Спешим оговориться. Мы отнюдь не отрицаем великого  исторического  значения русской духовной культуры и прежде всего русской церковности. Но мы не можем сле­довать за Карташевым, когда он либо выдает за особо русскую категорию общее достояние христианского  мира, либо, напротив того, отождествляет национальные особен­ности народной веры с «метафизическим подвигом» Во­стока, на самом деле ею непонятым или отвергнутым.

Тонкий наблюдатель-историк верно схватил и ярко передал все основные черты нашего национального  темпера­мента: эсхатологизм, как прирожденное свойство русской души, острием направленной к концу, к последней ката­строфе, ее апокалиптическое мироощущение, столь далекое от рационализированной Европы. И еще то, что автор мет­ко называет «обрядоверием», возвращающим нас, по его же замечанию, к «ветхозаветной, левитской чистоте». Подчеркнем здесь слово ветхозаветной, как весь­ма многозначительное. Этот тип уставного  благочестия, действительно исконно-русский, был — и это надо пом­нить — единственным допускавшимся для масс в сино­дальной России. В своей блестящей защите русского  ритуализма А. В. Карташев выставляет следующий тезис: «Русский человек не любит в одиночестве подходит к Богу. Это ему кажется ложным героизмом и гордостью»

__________________

1) Этой темы Карташев, правда, не касается прямо. О ней пишет прекрасно, в том же номере «Пути», Н. Зернов.  Им решительно отвергаются «два ложных воплощения мирового значения России» и указуется в лице Нила Сорского  подлинный завет русского  Православия. В то же время автор высказывает пожелание, к которому мы все­цело присоединяемся: о сравнительном изучении не только всех вет­вей Восточной Церкви, но и западного  христианства вообще. Давно пора. В этом смысле в эмиграции не сделано почти ничего. О «всестороннем анализе» думать еще рано, но первые вехи должны быть поставле­ны на этом пути, при условии беспристрастной — не бесстрастной — оценки и всесторонней информации.

46

 

 

(стр. 24). Возможно. Но неужели надо приветствовать такой аперсонализм, такое отсутствие подхода к Бо­гу и общения с Ним, личного  молитвенного  опыта? 1) Ведь, оно идет в разрез с духом Евангелия, которое прозревает и бесконечно ценит каждое человеческое сердце, и прежде всего с его заповедью интимно-тайной молитвы (Мф. VI, 6). Не приходится ли нам здесь откры­то констатировать тот факт, что официальная Церковь, находясь под Кесаревым давлением, препятствовала раз­витию индивидуальной духовности внутри Православия?
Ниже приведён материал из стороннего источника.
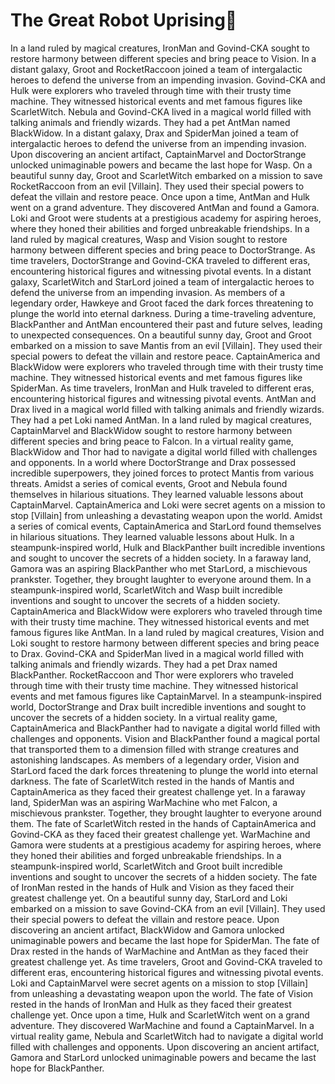 # The Great Robot Uprising:tada:

In a land ruled by magical creatures, IronMan and Govind-CKA sought to restore harmony between different species and bring peace to Vision.
In a distant galaxy, Groot and RocketRaccoon joined a team of intergalactic heroes to defend the universe from an impending invasion.
Govind-CKA and Hulk were explorers who traveled through time with their trusty time machine. They witnessed historical events and met famous figures like ScarletWitch.
Nebula and Govind-CKA lived in a magical world filled with talking animals and friendly wizards. They had a pet AntMan named BlackWidow.
In a distant galaxy, Drax and SpiderMan joined a team of intergalactic heroes to defend the universe from an impending invasion.
Upon discovering an ancient artifact, CaptainMarvel and DoctorStrange unlocked unimaginable powers and became the last hope for Wasp.
On a beautiful sunny day, Groot and ScarletWitch embarked on a mission to save RocketRaccoon from an evil [Villain]. They used their special powers to defeat the villain and restore peace.
Once upon a time, AntMan and Hulk went on a grand adventure. They discovered AntMan and found a Gamora.
Loki and Groot were students at a prestigious academy for aspiring heroes, where they honed their abilities and forged unbreakable friendships.
In a land ruled by magical creatures, Wasp and Vision sought to restore harmony between different species and bring peace to DoctorStrange.
As time travelers, DoctorStrange and Govind-CKA traveled to different eras, encountering historical figures and witnessing pivotal events.
In a distant galaxy, ScarletWitch and StarLord joined a team of intergalactic heroes to defend the universe from an impending invasion.
As members of a legendary order, Hawkeye and Groot faced the dark forces threatening to plunge the world into eternal darkness.
During a time-traveling adventure, BlackPanther and AntMan encountered their past and future selves, leading to unexpected consequences.
On a beautiful sunny day, Groot and Groot embarked on a mission to save Mantis from an evil [Villain]. They used their special powers to defeat the villain and restore peace.
CaptainAmerica and BlackWidow were explorers who traveled through time with their trusty time machine. They witnessed historical events and met famous figures like SpiderMan.
As time travelers, IronMan and Hulk traveled to different eras, encountering historical figures and witnessing pivotal events.
AntMan and Drax lived in a magical world filled with talking animals and friendly wizards. They had a pet Loki named AntMan.
In a land ruled by magical creatures, CaptainMarvel and BlackWidow sought to restore harmony between different species and bring peace to Falcon.
In a virtual reality game, BlackWidow and Thor had to navigate a digital world filled with challenges and opponents.
In a world where DoctorStrange and Drax possessed incredible superpowers, they joined forces to protect Mantis from various threats.
Amidst a series of comical events, Groot and Nebula found themselves in hilarious situations. They learned valuable lessons about CaptainMarvel.
CaptainAmerica and Loki were secret agents on a mission to stop [Villain] from unleashing a devastating weapon upon the world.
Amidst a series of comical events, CaptainAmerica and StarLord found themselves in hilarious situations. They learned valuable lessons about Hulk.
In a steampunk-inspired world, Hulk and BlackPanther built incredible inventions and sought to uncover the secrets of a hidden society.
In a faraway land, Gamora was an aspiring BlackPanther who met StarLord, a mischievous prankster. Together, they brought laughter to everyone around them.
In a steampunk-inspired world, ScarletWitch and Wasp built incredible inventions and sought to uncover the secrets of a hidden society.
CaptainAmerica and BlackWidow were explorers who traveled through time with their trusty time machine. They witnessed historical events and met famous figures like AntMan.
In a land ruled by magical creatures, Vision and Loki sought to restore harmony between different species and bring peace to Drax.
Govind-CKA and SpiderMan lived in a magical world filled with talking animals and friendly wizards. They had a pet Drax named BlackPanther.
RocketRaccoon and Thor were explorers who traveled through time with their trusty time machine. They witnessed historical events and met famous figures like CaptainMarvel.
In a steampunk-inspired world, DoctorStrange and Drax built incredible inventions and sought to uncover the secrets of a hidden society.
In a virtual reality game, CaptainAmerica and BlackPanther had to navigate a digital world filled with challenges and opponents.
Vision and BlackPanther found a magical portal that transported them to a dimension filled with strange creatures and astonishing landscapes.
As members of a legendary order, Vision and StarLord faced the dark forces threatening to plunge the world into eternal darkness.
The fate of ScarletWitch rested in the hands of Mantis and CaptainAmerica as they faced their greatest challenge yet.
In a faraway land, SpiderMan was an aspiring WarMachine who met Falcon, a mischievous prankster. Together, they brought laughter to everyone around them.
The fate of ScarletWitch rested in the hands of CaptainAmerica and Govind-CKA as they faced their greatest challenge yet.
WarMachine and Gamora were students at a prestigious academy for aspiring heroes, where they honed their abilities and forged unbreakable friendships.
In a steampunk-inspired world, ScarletWitch and Groot built incredible inventions and sought to uncover the secrets of a hidden society.
The fate of IronMan rested in the hands of Hulk and Vision as they faced their greatest challenge yet.
On a beautiful sunny day, StarLord and Loki embarked on a mission to save Govind-CKA from an evil [Villain]. They used their special powers to defeat the villain and restore peace.
Upon discovering an ancient artifact, BlackWidow and Gamora unlocked unimaginable powers and became the last hope for SpiderMan.
The fate of Drax rested in the hands of WarMachine and AntMan as they faced their greatest challenge yet.
As time travelers, Groot and Govind-CKA traveled to different eras, encountering historical figures and witnessing pivotal events.
Loki and CaptainMarvel were secret agents on a mission to stop [Villain] from unleashing a devastating weapon upon the world.
The fate of Vision rested in the hands of IronMan and Hulk as they faced their greatest challenge yet.
Once upon a time, Hulk and ScarletWitch went on a grand adventure. They discovered WarMachine and found a CaptainMarvel.
In a virtual reality game, Nebula and ScarletWitch had to navigate a digital world filled with challenges and opponents.
Upon discovering an ancient artifact, Gamora and StarLord unlocked unimaginable powers and became the last hope for BlackPanther.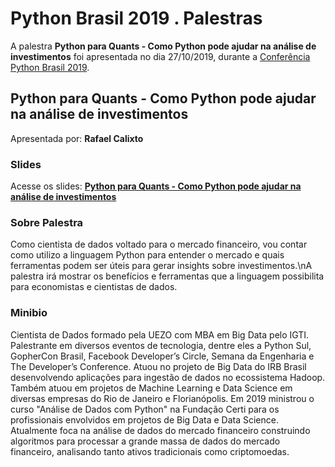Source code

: # Python Brasil 2019 . Palestras


A palestra **Python para Quants - Como Python pode ajudar na análise de investimentos** foi apresentada no dia 27/10/2019, durante a [Conferência Python Brasil 2019](http://2019.pythonbrasil.org.br).


## Python para Quants - Como Python pode ajudar na análise de investimentos
Apresentada por: **Rafael Calixto**

### Slides
Acesse os slides: **[Python para Quants - Como Python pode ajudar na análise de investimentos](./)**


### Sobre Palestra
Como cientista de dados voltado para o mercado financeiro, vou contar como utilizo a linguagem Python para entender o mercado e quais ferramentas podem ser úteis para gerar insights sobre investimentos.\nA palestra irá mostrar os benefícios e ferramentas que a linguagem possibilita para economistas e cientistas de dados.



### Minibio
Cientista de Dados formado pela UEZO com MBA em Big Data pelo IGTI. Palestrante em diversos eventos de tecnologia, dentre eles a Python Sul, GopherCon Brasil, Facebook Developer’s Circle, Semana da Engenharia e The Developer’s Conference. Atuou no projeto de Big Data do IRB Brasil desenvolvendo aplicações para ingestão de dados no ecossistema Hadoop. Também atuou em projetos de Machine Learning e Data Science em diversas empresas do Rio de Janeiro e Florianópolis. Em 2019 ministrou o curso "Análise de Dados com Python" na Fundação Certi para os profissionais envolvidos em projetos de Big Data e Data Science. Atualmente foca na análise de dados do mercado financeiro construindo algoritmos para processar a grande massa de dados do mercado financeiro, analisando tanto ativos tradicionais como criptomoedas.


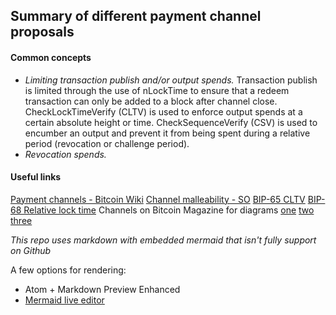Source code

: ## Summary of different payment channel proposals

#### Common concepts

* _Limiting transaction publish and/or output spends._
Transaction publish is limited through the use of nLockTime to ensure that a redeem transaction can only be added to a block after channel close.
CheckLockTimeVerify (CLTV) is used to enforce output spends at a certain absolute height or time.
CheckSequenceVerify (CSV) is used to encumber an output and prevent it from being spent during a relative period (revocation or challenge period).
* _Revocation spends._


#### Useful links

[Payment channels - Bitcoin Wiki](https://en.bitcoin.it/wiki/Payment_channels)
[Channel malleability - SO](https://bitcoin.stackexchange.com/questions/48243/are-micropayment-channels-still-subject-to-malleability-after-bip65#48546)
[BIP-65 CLTV](https://github.com/bitcoin/bips/blob/master/bip-0065.mediawiki)
[BIP-68 Relative lock time](https://github.com/bitcoin/bips/blob/master/bip-0068.mediawiki)
Channels on Bitcoin Magazine for diagrams [one](https://bitcoinmagazine.com/articles/understanding-the-lightning-network-part-building-a-bidirectional-payment-channel-1464710791/) [two](https://bitcoinmagazine.com/articles/understanding-the-lightning-network-part-creating-the-network-1465326903/) [three](https://bitcoinmagazine.com/articles/understanding-the-lightning-network-part-completing-the-puzzle-and-closing-the-channel-1466178980/)

_This repo uses markdown with embedded mermaid that isn't fully support on Github_

A few options for rendering:

* Atom + Markdown Preview Enhanced
* [Mermaid live editor](https://mermaidjs.github.io/mermaid-live-editor/)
Рядом с этим возникает другой вопрос, от которого  нельзя просто отмахнуться: что делала православная царская Россия для посвящения народных масс в ту ли­тургическую, тайноводственную жизнь, которая одна была им доступна? 2). И далее: так называемое «оцерковление», не было ли оно явлением более бытовым, нежели истинно религиозным? Оба вопроса стягиваются в один узел, который необходимо распутать. Что вообще знал и понимал простолюдин в церковной мистерии, помимо того, что смутно угадывала его интуиция? Чрезвычайно мало, увы. За редкими исключениями, миряне — и при том всех слоев населения — не ведали даже, где центр божественной литургии, и почему, например, нельзя ей предпочитать все­нощное бдение, как оно само по себе ни прекрасно. Если все верные стояли на коленях во время пения «Отче Наш», а порой и Херувимской, то сколько человек, и в городских, и в сельских храмах, склонялись ниц в момент пресуществления Святых Даров? Само таинство

____________________

1) Заметим, что даже «в гостях у Бога» русский иконостас, огромный и тяжелый, стал настоящей преградой между небом, алтарем и землею, тем самым как бы не допуская их соучастия в совершенном священнодействии. И в эту глухую стену иерей говорит «простите, братья» перед Причащением! Странное понимание соборности, толкуемой обычно, как единство  клира и народа -   Тела Христова.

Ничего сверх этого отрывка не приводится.